■ **Problem**
Reproduce the listing exactly. Omit pictures.
○ ○ ○ ○ ○
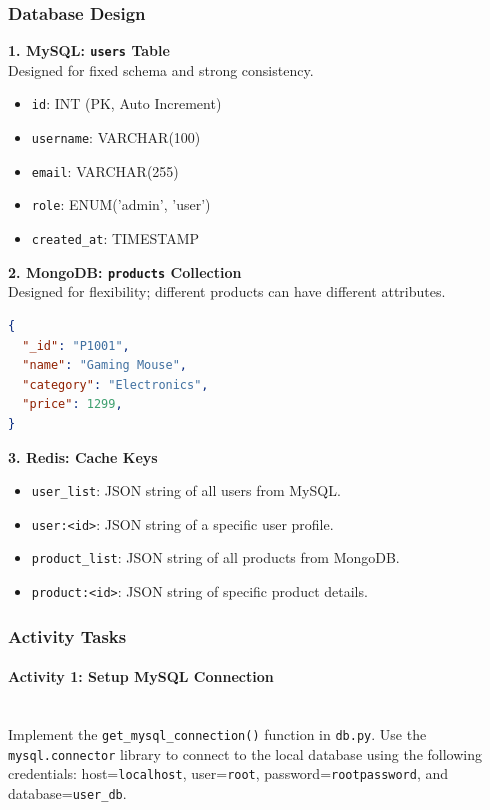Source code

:\subsubsection{Database Design}

\textbf{1. MySQL: \texttt{users} Table} \\
Designed for fixed schema and strong consistency.
\begin{itemize}
    \item \texttt{id}: INT (PK, Auto Increment)
    \item \texttt{username}: VARCHAR(100)
    \item \texttt{email}: VARCHAR(255)
    \item \texttt{role}: ENUM('admin', 'user')
    \item \texttt{created\_at}: TIMESTAMP
\end{itemize}

\textbf{2. MongoDB: \texttt{products} Collection} \\
Designed for flexibility; different products can have different attributes.
\begin{lstlisting}[language=json, basicstyle=\small\ttfamily]
{
  "_id": "P1001",
  "name": "Gaming Mouse",
  "category": "Electronics",
  "price": 1299,
}
\end{lstlisting}

\textbf{3. Redis: Cache Keys}
\begin{itemize}
    \item \texttt{user\_list}: JSON string of all users from MySQL.
    \item \texttt{user:<id>}: JSON string of a specific user profile.
    \item \texttt{product\_list}: JSON string of all products from MongoDB.
    \item \texttt{product:<id>}: JSON string of specific product details.
\end{itemize}

\subsubsection{Activity Tasks}

\paragraph{Activity 1: Setup MySQL Connection}~\\
Implement the \texttt{get\_mysql_connection()} function in \texttt{db.py}. Use the \texttt{mysql.connector} library to connect to the local database using the following credentials: host=\texttt{localhost}, user=\texttt{root}, password=\texttt{rootpassword}, and database=\texttt{user\_db}.

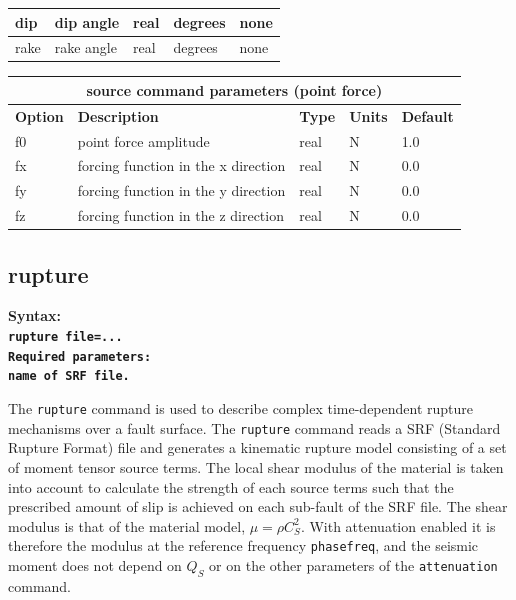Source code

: \documentclass[11pt]{report}
\begin{document}
{\begin{center}
\begin{tabular}{|l|p{8cm}|l|l|l|}
		dip         & dip angle                           & real      & degrees    & none         \\ \hline
		rake        & rake angle                          & real      & degrees    & none         \\ \hline
	\end{tabular}
\end{center}
\begin{center}
	\begin{tabular}{|l|p{8cm}|l|l|l|} \hline
		\multicolumn{5}{|c|}{\bf source command parameters (point force)}                         \\ \hline
		\bf{Option} & \bf{Description}                    & \bf{Type} & \bf{Units} & \bf{Default} \\ \hline \hline
		f0          & point force amplitude               & real      & N          & 1.0          \\ \hline
		fx          & forcing function in the x direction & real      & N          & 0.0          \\ \hline
		fy          & forcing function in the y direction & real      & N          & 0.0          \\ \hline
		fz          & forcing function in the z direction & real      & N          & 0.0          \\ \hline
	\end{tabular}
\end{center}

\subsection{rupture}
\label{keyword:rupture}
\begin{flushleft}
	\bf
	Syntax:\\ \tt rupture file=...\\
	\bf
	Required parameters:\\ \rm name of SRF file.
\end{flushleft}
The \verb+rupture+ command is used to describe complex time-dependent rupture mechanisms over a
fault surface. The \verb+rupture+ command reads a SRF (Standard Rupture Format) file and generates a
kinematic rupture model consisting of a set of moment tensor source terms. The local shear modulus
of the material is taken into account to calculate the strength of each source terms such that the
prescribed amount of slip is achieved on each sub-fault of the SRF file. The shear modulus is that
of the material model, $\mu=\rho C_S^2$. With attenuation enabled it is therefore the modulus at
the reference frequency \verb+phasefreq+, and the seismic moment does not depend on $Q_S$ or on
the other parameters of the \verb+attenuation+ command.

}
\end{document}
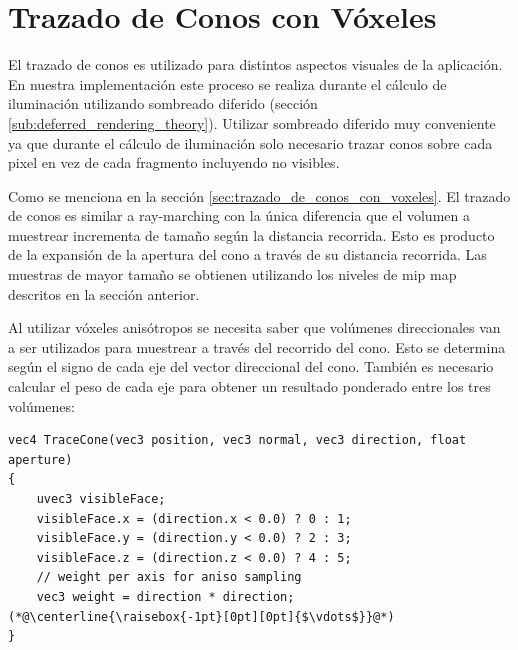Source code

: \section{Trazado de Conos con Vóxeles} %
\label{sec:trazado_de_conos}
El trazado de conos es utilizado para distintos aspectos visuales de la aplicación. En nuestra implementación este proceso se realiza durante el cálculo de iluminación utilizando sombreado diferido (sección \ref{sub:deferred_rendering_theory}). Utilizar sombreado diferido muy conveniente ya que durante el cálculo de iluminación solo necesario trazar conos sobre cada pixel en vez de cada fragmento incluyendo no visibles.

Como se menciona en la sección \ref{sec:trazado_de_conos_con_voxeles}. El trazado de conos es similar a ray-marching con la única diferencia que el volumen a muestrear incrementa de tamaño según la distancia recorrida. Esto es producto de la expansión de la apertura del cono a través de su distancia recorrida. Las muestras de mayor tamaño se obtienen utilizando los niveles de mip map descritos en la sección anterior.

Al utilizar vóxeles anisótropos se necesita saber que volúmenes direccionales van a ser utilizados para muestrear a través del recorrido del cono. Esto se determina según el signo de cada eje del vector direccional del cono. También es necesario calcular el peso de cada eje para obtener un resultado ponderado entre los tres volúmenes:
\\
\begin{lstlisting}[caption={Lógica para determinar volúmenes direccionales a utilizar durante el trazado de conos y peso por eje.}, label=Trace0]
vec4 TraceCone(vec3 position, vec3 normal, vec3 direction, float aperture)
{
    uvec3 visibleFace;
    visibleFace.x = (direction.x < 0.0) ? 0 : 1;
    visibleFace.y = (direction.y < 0.0) ? 2 : 3;
    visibleFace.z = (direction.z < 0.0) ? 4 : 5;
    // weight per axis for aniso sampling
    vec3 weight = direction * direction;
(*@\centerline{\raisebox{-1pt}[0pt][0pt]{$\vdots$}}@*)
}
\end{lstlisting}

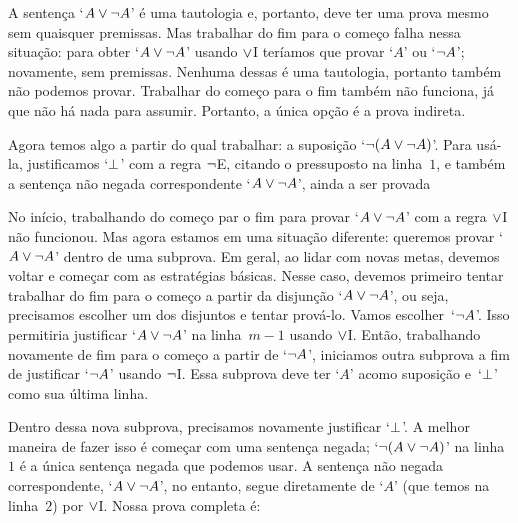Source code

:A senten\c ca `$A \vee \neg A$' \'e uma tautologia e, portanto, deve ter uma prova mesmo sem quaisquer premissas. Mas trabalhar do fim para o come\c co falha nessa situa\c c\~ao: para obter `$A \vee \neg A$' usando $\vee$I ter\'iamos que provar `$A$' ou `$\neg A$'; novamente, sem premissas. Nenhuma dessas \'e uma tautologia, portanto tamb\'em n\~ao podemos provar. Trabalhar  do come\c co para o fim tamb\'em n\~ao funciona, j\'a que n\~ao h\'a nada para assumir. Portanto, a \'unica op\c c\~ao \'e a prova indireta.
\begin{fitchproof}
	\open
	\ellipsesline
	\close
\end{fitchproof}
Agora temos algo a partir do qual trabalhar: a suposi\c c\~ao  `$\neg(A \vee \neg A)$'. Para us\'a-la, justificamos `$\bot$' com a regra $\neg$E, citando o pressuposto na linha~$1$, e tamb\'em a senten\c ca n\~ao negada correspondente `$A \vee \neg A$', ainda a ser provada
\begin{fitchproof}
	\open
	\ellipsesline
	\close
\end{fitchproof}


No in\'icio, trabalhando  do come\c co par o fim para provar `$A \vee\neg A$' com a regra $\vee$I n\~ao funcionou. Mas agora estamos em uma situa\c c\~ao diferente: queremos provar `$A \vee\neg A$' dentro de uma subprova. Em geral, ao lidar com novas metas, devemos voltar e come\c car com as estrat\'egias b\'asicas. Nesse caso, devemos primeiro tentar trabalhar do fim para o come\c co a partir da disjun\c c\~ao `$A \vee \neg A$', ou seja, precisamos escolher um dos disjuntos  e tentar prov\'a-lo. Vamos escolher~`$\neg A$'. Isso permitiria justificar `$A \vee \neg A$' na linha~$m - 1$ usando $\vee$I. Ent\~ao, trabalhando novamente de fim para o come\c co a partir de `$\neg A$', iniciamos outra subprova a fim de justificar  `$\neg A$' usando $\neg$I. Essa subprova deve ter `$A$' acomo suposi\c c\~ao e~`$\bot$' como sua \'ultima linha.
\begin{fitchproof}
	\open
	\open
	\ellipsesline
	\close
	\close
\end{fitchproof}
Dentro dessa nova subprova, precisamos novamente justificar `$\bot$'. A melhor maneira de fazer isso \'e come\c car com uma senten\c ca negada; `$\neg(A \vee \neg A)$' na linha~$1$ \'e a \'unica senten\c ca negada que podemos usar. A senten\c ca n\~ao negada correspondente,  `$A \vee \neg A$', no entanto, segue diretamente de `$A$' (que temos na linha~$2$) por $\vee$I. Nossa prova completa \'e:
\begin{fitchproof}
	\open
	\open
	\close
	\close
\end{fitchproof}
○ ○ ○ ○ ○
■ **Answer for the task**
Source code

:\subsubsection{Database Design}

\textbf{1. MySQL: \texttt{users} Table} \\
Designed for fixed schema and strong consistency.
\begin{itemize}
    \item \texttt{id}: INT (PK, Auto Increment)
    \item \texttt{username}: VARCHAR(100)
    \item \texttt{email}: VARCHAR(255)
    \item \texttt{role}: ENUM('admin', 'user')
    \item \texttt{created\_at}: TIMESTAMP
\end{itemize}

\textbf{2. MongoDB: \texttt{products} Collection} \\
Designed for flexibility; different products can have different attributes.
\begin{lstlisting}[language=json, basicstyle=\small\ttfamily]
{
  "_id": "P1001",
  "name": "Gaming Mouse",
  "category": "Electronics",
  "price": 1299,
}
\end{lstlisting}

\textbf{3. Redis: Cache Keys}
\begin{itemize}
    \item \texttt{user\_list}: JSON string of all users from MySQL.
    \item \texttt{user:<id>}: JSON string of a specific user profile.
    \item \texttt{product\_list}: JSON string of all products from MongoDB.
    \item \texttt{product:<id>}: JSON string of specific product details.
\end{itemize}

\subsubsection{Activity Tasks}

\paragraph{Activity 1: Setup MySQL Connection}~\\
Implement the \texttt{get\_mysql_connection()} function in \texttt{db.py}. Use the \texttt{mysql.connector} library to connect to the local database using the following credentials: host=\texttt{localhost}, user=\texttt{root}, password=\texttt{rootpassword}, and database=\texttt{user\_db}.

Source code

: \documentclass[11pt]{report}
\begin{document}
{\begin{center}
\begin{tabular}{|l|p{8cm}|l|l|l|}
		dip         & dip angle                           & real      & degrees    & none         \\ \hline
		rake        & rake angle                          & real      & degrees    & none         \\ \hline
	\end{tabular}
\end{center}
\begin{center}
	\begin{tabular}{|l|p{8cm}|l|l|l|} \hline
		\multicolumn{5}{|c|}{\bf source command parameters (point force)}                         \\ \hline
		\bf{Option} & \bf{Description}                    & \bf{Type} & \bf{Units} & \bf{Default} \\ \hline \hline
		f0          & point force amplitude               & real      & N          & 1.0          \\ \hline
		fx          & forcing function in the x direction & real      & N          & 0.0          \\ \hline
		fy          & forcing function in the y direction & real      & N          & 0.0          \\ \hline
		fz          & forcing function in the z direction & real      & N          & 0.0          \\ \hline
	\end{tabular}
\end{center}

\subsection{rupture}
\label{keyword:rupture}
\begin{flushleft}
	\bf
	Syntax:\\ \tt rupture file=...\\
	\bf
	Required parameters:\\ \rm name of SRF file.
\end{flushleft}
The \verb+rupture+ command is used to describe complex time-dependent rupture mechanisms over a
fault surface. The \verb+rupture+ command reads a SRF (Standard Rupture Format) file and generates a
kinematic rupture model consisting of a set of moment tensor source terms. The local shear modulus
of the material is taken into account to calculate the strength of each source terms such that the
prescribed amount of slip is achieved on each sub-fault of the SRF file. The shear modulus is that
of the material model, $\mu=\rho C_S^2$. With attenuation enabled it is therefore the modulus at
the reference frequency \verb+phasefreq+, and the seismic moment does not depend on $Q_S$ or on
the other parameters of the \verb+attenuation+ command.

}
\end{document}
Source code

: \section{Trazado de Conos con Vóxeles} %
\label{sec:trazado_de_conos}
El trazado de conos es utilizado para distintos aspectos visuales de la aplicación. En nuestra implementación este proceso se realiza durante el cálculo de iluminación utilizando sombreado diferido (sección \ref{sub:deferred_rendering_theory}). Utilizar sombreado diferido muy conveniente ya que durante el cálculo de iluminación solo necesario trazar conos sobre cada pixel en vez de cada fragmento incluyendo no visibles.

Como se menciona en la sección \ref{sec:trazado_de_conos_con_voxeles}. El trazado de conos es similar a ray-marching con la única diferencia que el volumen a muestrear incrementa de tamaño según la distancia recorrida. Esto es producto de la expansión de la apertura del cono a través de su distancia recorrida. Las muestras de mayor tamaño se obtienen utilizando los niveles de mip map descritos en la sección anterior.

Al utilizar vóxeles anisótropos se necesita saber que volúmenes direccionales van a ser utilizados para muestrear a través del recorrido del cono. Esto se determina según el signo de cada eje del vector direccional del cono. También es necesario calcular el peso de cada eje para obtener un resultado ponderado entre los tres volúmenes:
\\
\begin{lstlisting}[caption={Lógica para determinar volúmenes direccionales a utilizar durante el trazado de conos y peso por eje.}, label=Trace0]
vec4 TraceCone(vec3 position, vec3 normal, vec3 direction, float aperture)
{
    uvec3 visibleFace;
    visibleFace.x = (direction.x < 0.0) ? 0 : 1;
    visibleFace.y = (direction.y < 0.0) ? 2 : 3;
    visibleFace.z = (direction.z < 0.0) ? 4 : 5;
    // weight per axis for aniso sampling
    vec3 weight = direction * direction;
(*@\centerline{\raisebox{-1pt}[0pt][0pt]{$\vdots$}}@*)
}
\end{lstlisting}

Source code

:A senten\c ca `$A \vee \neg A$' \'e uma tautologia e, portanto, deve ter uma prova mesmo sem quaisquer premissas. Mas trabalhar do fim para o come\c co falha nessa situa\c c\~ao: para obter `$A \vee \neg A$' usando $\vee$I ter\'iamos que provar `$A$' ou `$\neg A$'; novamente, sem premissas. Nenhuma dessas \'e uma tautologia, portanto tamb\'em n\~ao podemos provar. Trabalhar  do come\c co para o fim tamb\'em n\~ao funciona, j\'a que n\~ao h\'a nada para assumir. Portanto, a \'unica op\c c\~ao \'e a prova indireta.
\begin{fitchproof}
	\open
	\ellipsesline
	\close
\end{fitchproof}
Agora temos algo a partir do qual trabalhar: a suposi\c c\~ao  `$\neg(A \vee \neg A)$'. Para us\'a-la, justificamos `$\bot$' com a regra $\neg$E, citando o pressuposto na linha~$1$, e tamb\'em a senten\c ca n\~ao negada correspondente `$A \vee \neg A$', ainda a ser provada
\begin{fitchproof}
	\open
	\ellipsesline
	\close
\end{fitchproof}


No in\'icio, trabalhando  do come\c co par o fim para provar `$A \vee\neg A$' com a regra $\vee$I n\~ao funcionou. Mas agora estamos em uma situa\c c\~ao diferente: queremos provar `$A \vee\neg A$' dentro de uma subprova. Em geral, ao lidar com novas metas, devemos voltar e come\c car com as estrat\'egias b\'asicas. Nesse caso, devemos primeiro tentar trabalhar do fim para o come\c co a partir da disjun\c c\~ao `$A \vee \neg A$', ou seja, precisamos escolher um dos disjuntos  e tentar prov\'a-lo. Vamos escolher~`$\neg A$'. Isso permitiria justificar `$A \vee \neg A$' na linha~$m - 1$ usando $\vee$I. Ent\~ao, trabalhando novamente de fim para o come\c co a partir de `$\neg A$', iniciamos outra subprova a fim de justificar  `$\neg A$' usando $\neg$I. Essa subprova deve ter `$A$' acomo suposi\c c\~ao e~`$\bot$' como sua \'ultima linha.
\begin{fitchproof}
	\open
	\open
	\ellipsesline
	\close
	\close
\end{fitchproof}
Dentro dessa nova subprova, precisamos novamente justificar `$\bot$'. A melhor maneira de fazer isso \'e come\c car com uma senten\c ca negada; `$\neg(A \vee \neg A)$' na linha~$1$ \'e a \'unica senten\c ca negada que podemos usar. A senten\c ca n\~ao negada correspondente,  `$A \vee \neg A$', no entanto, segue diretamente de `$A$' (que temos na linha~$2$) por $\vee$I. Nossa prova completa \'e:
\begin{fitchproof}
	\open
	\open
	\close
	\close
\end{fitchproof}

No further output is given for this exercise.